Last week, euro selling stalled at a 20-year trend-line. It may be something to build on in the near-term as selling and sentiment became saturated around long-term support in the 1.07-area. On Friday, we saw upbeat German/Eurozone Markit services and manufacturing data. ECB president, Lagarde, will be speaking in Germany on Wednesday. German unemployment and inflation data via CPI are due out on Friday. Can more positive news flow stack up to help fuel a near-term recovery? Perhaps so, but structurally headwinds are seen as keeping the single-currency pointed lower in the long-run.
EUR/USD bouncing off 20-year trend-line
GBP continues to hold its ground. Look for positive economic data to remain supportive. While GBP/USD has been trending lower since the general election, it is doing so in supportive fashion with cable still trading around the same level it was at two months ago. There remains near-term risk down to 1.27/24, but broadly speaking we view risk as asymmetrically skewed higher towards the 1.40s.
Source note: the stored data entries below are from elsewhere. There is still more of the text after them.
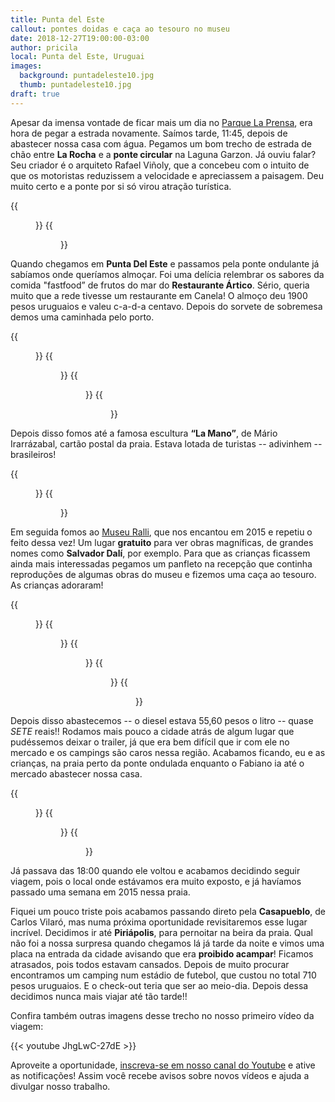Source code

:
 ```yaml
---
title: Punta del Este
callout: pontes doidas e caça ao tesouro no museu
date: 2018-12-27T19:00:00-03:00
author: pricila
local: Punta del Este, Uruguai
images:
  background: puntadeleste10.jpg
  thumb: puntadeleste10.jpg
draft: true
---
```


Apesar da imensa vontade de ficar mais um dia no [Parque La Prensa](../parque-la-prensa/), era hora de pegar a estrada novamente. Saímos tarde, 11:45, depois de abastecer nossa casa com água. Pegamos um bom trecho de estrada de chão entre **La Rocha** e a **ponte circular** na Laguna Garzon. Já ouviu falar? Seu criador é o arquiteto Rafael Viñoly, que a concebeu com o intuito de que os motoristas reduzissem a velocidade e apreciassem a paisagem. Deu muito certo e a ponte por si só virou atração turística.

<div class="clearfix">
{{<figure "puntadeleste00.jpg" "Andar nela não tem nada demais, mas a vista aérea é fantástica!" "float-left">}}
{{<figure "puntadeleste01.jpg" "Almoço fastfood de frutos do mar" "float-right">}}
</div>

Quando chegamos em **Punta Del Este** e passamos pela ponte ondulante já sabíamos onde queríamos almoçar. Foi uma delícia relembrar os sabores da comida "fastfood” de frutos do mar do **Restaurante Ártico**. Sério, queria muito que a rede tivesse um restaurante em Canela! O almoço deu 1900 pesos uruguaios e valeu c-a-d-a centavo. Depois do sorvete de sobremesa demos uma caminhada pelo porto.

<div class="clearfix">
{{<figure "puntadeleste02.jpg" "É impressionante como sempre tem um cruzeiro chegando ou partindo" "float-left">}}
{{<figure "puntadeleste02.jpg" "É impressionante como sempre tem um cruzeiro chegando ou partindo" "float-right">}}
{{<figure "puntadeleste03.jpg" "Fazendo amizade com os lobos marinhos" "float-left" "600x" >}}
{{<figure "puntadeleste03.jpg" "Fazendo amizade com os lobos marinhos" "float-right" "600x" >}}
</div>

Depois disso fomos até a famosa escultura **“La Mano”**, de Mário Irarrázabal, cartão postal da praia. Estava lotada de turistas -- adivinhem -- brasileiros! 

<div class="clearfix">
{{<figure "puntadeleste04.jpg" "Muitos aves marinhas na costa" "float-left">}}
{{<figure "puntadeleste05.jpg" "Foi difícil conseguir tirar uma foto mais ou menos decente." "float-right">}}
</div>

Em seguida fomos ao [Museu Ralli](http://www.museoralli.com.uy/web/index.html), que nos encantou em 2015 e repetiu o feito dessa vez! Um lugar **gratuito** para ver obras magníficas, de grandes nomes como **Salvador Dalí**, por exemplo. Para que as crianças ficassem ainda mais interessadas pegamos um panfleto na recepção que continha reproduções de algumas obras do museu e fizemos uma caça ao tesouro. As crianças adoraram!

<div class="clearfix">
{{<figure "puntadeleste06.jpg" "Entrada do museu restaurada" "float-left">}}
{{<figure "puntadeleste09.jpg" "As esculturas no jardim são um dos pontos altos" "float-right">}}
{{<figure "puntadeleste11.jpg" "Não resisti à tentação em imitar a arte" "float-left">}}
{{<figure "puntadeleste12.jpg" "3 novas estátuas" "float-right">}}
{{<figure "puntadeleste13.jpg" "A obra de arte preferida da Clara" "float-center">}}
</div>

Depois disso abastecemos -- o diesel estava 55,60 pesos o litro -- quase *SETE* reais!! Rodamos mais pouco a cidade atrás de algum lugar que pudéssemos deixar o trailer, já que era bem difícil que ir com ele no mercado e os campings são caros nessa região. Acabamos ficando, eu e as crianças, na praia perto da ponte ondulada enquanto o Fabiano ia até o mercado abastecer nossa casa. 

<div class="clearfix">
{{<figure "puntadeleste14.jpg" "Nossa casinha ao lado da ponte ondulada" "float-left">}}
{{<figure "puntadeleste15.jpg" "Colecionando mais pores do sol" "float-right">}}
{{<figure "puntadeleste16.jpg" "Observando caranguejos" "float-center">}}
</div>

Já passava das 18:00 quando ele voltou e acabamos decidindo seguir viagem, pois o local onde estávamos era muito exposto, e já havíamos passado uma semana em 2015 nessa praia.

Fiquei um pouco triste pois acabamos passando direto pela **Casapueblo**, de Carlos Vilaró, mas numa próxima oportunidade revisitaremos esse lugar incrível. Decidimos ir até **Piriápolis**, para pernoitar na beira da praia. Qual não foi a nossa surpresa quando chegamos lá já tarde da noite e vimos uma placa na entrada da cidade avisando que era **proibido acampar**! Ficamos atrasados, pois todos estavam cansados. Depois de muito procurar encontramos um camping num estádio de futebol, que custou no total 710 pesos uruguaios. E o check-out teria que ser ao meio-dia. Depois dessa decidimos nunca mais viajar até tão tarde!!

Confira também outras imagens desse trecho no nosso primeiro vídeo da viagem:

{{< youtube JhgLwC-27dE >}} 

Aproveite a oportunidade, [inscreva-se em nosso canal do Youtube](https://www.youtube.com/6overlanders?sub_confirmation=1) e ative as notificações! Assim você recebe avisos sobre novos vídeos e ajuda a divulgar nosso trabalho.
Sterling working on a breakout versus the euro. Last week we went over the potential for GBP/EUR to further itself along in a meaningful way should it break above 1.2081. The backdrop is there with the two currencies generally pointed in opposing directions. A sustained break above the 1.2081 level gets the pair out of the jostling range of the last 3.5 years. A breakout might take some time to develop, but probability appears skewed favourably towards much better levels for sterling versus the euro.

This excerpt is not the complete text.